The New York Times Covers the Impact of HOK-Designed Sports-Anchored Downtown Districts
From Detroit to Columbus, HOK-designed sports facilities and adjacent districts are catalyzing growth in urban cores.
The New York Times explored the impact of downtown arena and stadium project investments and the role they play in bringing development and revenue to cities across America. The article identifies three HOK projects—Nationwide Arena and the Arena District in Columbus, Ohio; Little Caesars Arena and The District Detroit in Detroit; and Sprint Center and the Power & Light District in Kansas City, Missouri—as role models for future sports-anchored developments across the country.
Excerpted from The New York Times:
Across the country, in more than a dozen cities, downtowns are being remade as developers abandon the suburbs to combine new sports arenas with mixed-used residential, retail and office space back in the city. The new projects are altering the financial formula for building stadiums and arenas by surrounding them not with mostly idle parking lots in suburban expanses, but with revenue-producing stores, offices and residences capable of servicing the public debt used to help build these venues.
In Columbus, Nationwide Realty Investors has constructed the 75-acre, $1 billion Arena District, with an N.H.L. arena (home to the Blue Jackets), surrounded by 1,030 apartments, 2 million square feet of commercial space for 80 businesses, a minor-league baseball stadium, restaurants and stores. And in Detroit, the $863-million, 19,500-seat Little Caesar’s Arena, home to both the Pistons and the Red Wings, opened last summer in amid the 50-block District Detroit, a $1.2 billion mixed-use neighborhood.

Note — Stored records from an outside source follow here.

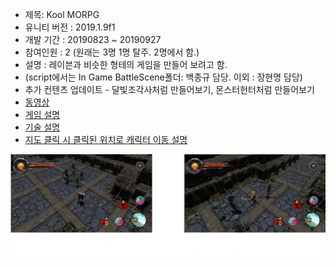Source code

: + 제목: Kool MORPG
+ 유니티 버전 : 2019.1.9f1
+ 개발 기간 : 20190823 ~ 20190927
+ 참여인원 : 2 (원래는 3명 1명 탈주. 2명에서 함.)
+ 설명 : 레이븐과 비슷한 형테의 게임을 만들어 보려고 함.
+ (script에서는 In Game BattleScene폴더: 백종규 담당. 이외 : 장현명 담당)
+ 추가 컨텐츠 업데이트 - 달빛조각사처럼 만들어보기, 몬스터헌터처럼 만들어보기
+ [동영상](https://www.youtube.com/watch?v=97Is86wai30)
+ [게임 설명](https://drive.google.com/open?id=1wWEQF_Xh8-CU0tCtg3R7pjgMeD4wdOKJ)
+ [기술 설명](https://sagacityjang.tistory.com/54)
+ [지도 클릭 시 클릭된 위치로 캐릭터 이동 설명](https://sagacityjang.tistory.com/53)

![실행화면](./1.PNG)

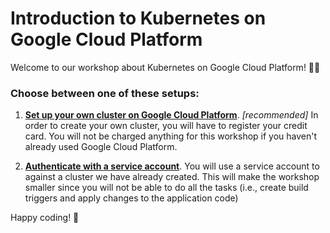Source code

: # Introduction to Kubernetes on Google Cloud Platform 

Welcome to our workshop about Kubernetes on Google Cloud Platform! 👋😄

### Choose between one of these setups: 
1. [**Set up your own cluster on Google Cloud Platform**](https://linemos.github.io/kubernetes-intro/lidev-introduction-to-kubernetes-cluster). _[recommended]_
In order to create your own cluster, you will have to register your credit card. You will not be charged anything for this workshop if you haven't already used Google Cloud Platform. 

2. [**Authenticate with a service account**](https://linemos.github.io/kubernetes-intro/lidev-introduction-to-kubernetes-namespace).
You will use a service account to against a cluster we have already created. This will make the workshop smaller since you will not be able to do all the tasks (i.e., create build triggers and apply changes to the application code)


Happy coding! 🎉
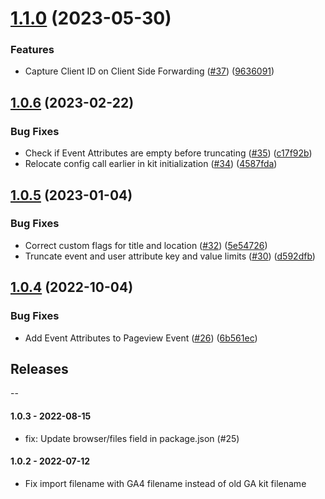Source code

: # [1.1.0](https://github.com/mparticle-integrations/mparticle-javascript-integration-google-analytics-4/compare/v1.0.6...v1.1.0) (2023-05-30)


### Features

* Capture Client ID on Client Side Forwarding ([#37](https://github.com/mparticle-integrations/mparticle-javascript-integration-google-analytics-4/issues/37)) ([9636091](https://github.com/mparticle-integrations/mparticle-javascript-integration-google-analytics-4/commit/963609125d598220a69c8d1f7b854c41f345c3ba))

## [1.0.6](https://github.com/mparticle-integrations/mparticle-javascript-integration-google-analytics-4/compare/v1.0.5...v1.0.6) (2023-02-22)


### Bug Fixes

* Check if Event Attributes are empty before truncating ([#35](https://github.com/mparticle-integrations/mparticle-javascript-integration-google-analytics-4/issues/35)) ([c17f92b](https://github.com/mparticle-integrations/mparticle-javascript-integration-google-analytics-4/commit/c17f92b4f747fa4669ba76780d71ed7311b043bd))
* Relocate config call earlier in kit initialization ([#34](https://github.com/mparticle-integrations/mparticle-javascript-integration-google-analytics-4/issues/34)) ([4587fda](https://github.com/mparticle-integrations/mparticle-javascript-integration-google-analytics-4/commit/4587fdaa998e114886412c5e99f18392c178eca3))

## [1.0.5](https://github.com/mparticle-integrations/mparticle-javascript-integration-google-analytics-4/compare/v1.0.4...v1.0.5) (2023-01-04)


### Bug Fixes

* Correct custom flags for title and location ([#32](https://github.com/mparticle-integrations/mparticle-javascript-integration-google-analytics-4/issues/32)) ([5e54726](https://github.com/mparticle-integrations/mparticle-javascript-integration-google-analytics-4/commit/5e547269c7343c9308aa68f81c69c3c8084e68ca))
* Truncate event and user attribute key and value limits ([#30](https://github.com/mparticle-integrations/mparticle-javascript-integration-google-analytics-4/issues/30)) ([d592dfb](https://github.com/mparticle-integrations/mparticle-javascript-integration-google-analytics-4/commit/d592dfbaec887f6f029909369d7fee82ab13c70c))

## [1.0.4](https://github.com/mparticle-integrations/mparticle-javascript-integration-google-analytics-4/compare/v1.0.3...v1.0.4) (2022-10-04)


### Bug Fixes

* Add Event Attributes to Pageview Event ([#26](https://github.com/mparticle-integrations/mparticle-javascript-integration-google-analytics-4/issues/26)) ([6b561ec](https://github.com/mparticle-integrations/mparticle-javascript-integration-google-analytics-4/commit/6b561ec8d9d10b396f14939cdf013dd6c9e70a16))

## Releases

--

#### 1.0.3 - 2022-08-15

* fix: Update browser/files field in package.json (#25)

#### 1.0.2 - 2022-07-12

* Fix import filename with GA4 filename instead of old GA kit filename
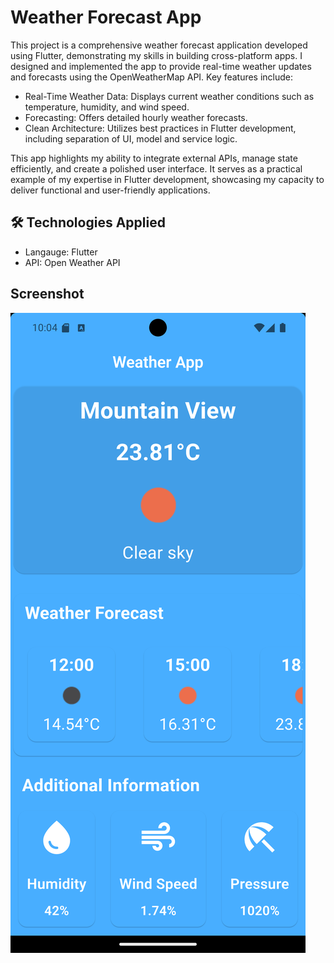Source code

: # Weather Forecast App
This project is a comprehensive weather forecast application developed using Flutter, demonstrating my skills in building cross-platform apps. I designed and implemented the app to provide real-time weather updates and forecasts using the OpenWeatherMap API. Key features include:

- Real-Time Weather Data: Displays current weather conditions such as temperature, humidity, and wind speed.
- Forecasting: Offers detailed hourly weather forecasts.
- Clean Architecture: Utilizes best practices in Flutter development, including separation of UI, model and service logic.

This app highlights my ability to integrate external APIs, manage state efficiently, and create a polished user interface. It serves as a practical example of my expertise in Flutter development, showcasing my capacity to deliver functional and user-friendly applications.
## 🛠 Technologies Applied
- Langauge: Flutter
- API: Open Weather API

## Screenshot
![App Screenshot](https://github.com/yxiang921/Weather-Forecast-App/blob/main/screenshot.png)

If there is particularly good model for what’s happening…it can probably be found in Kansas City and the city’s Power and Light District. The $1 billion, 12-block district features a 150,000-square-foot covered plaza, more than 50 restaurants and taverns and hundreds of market-rate apartments. It opened in 2007 next to the city’s publicly financed $263 million, 18,500-seat Sprint Center, which, though it does not host a professional team, has been frequently used as a site for college basketball games, including regional rounds of the annual NCAA tournament.
A decade later, the Power and Light District…is credited with being a leader in sports-focused mixed-use development… and is cited by city officials as the primary reason that a 2.5-mile, $102 million downtown streetcar line in the city center started in 2016. Thousands of new apartments opened, the downtown population increased to 30,000 from 8,000, and city tax revenue soared.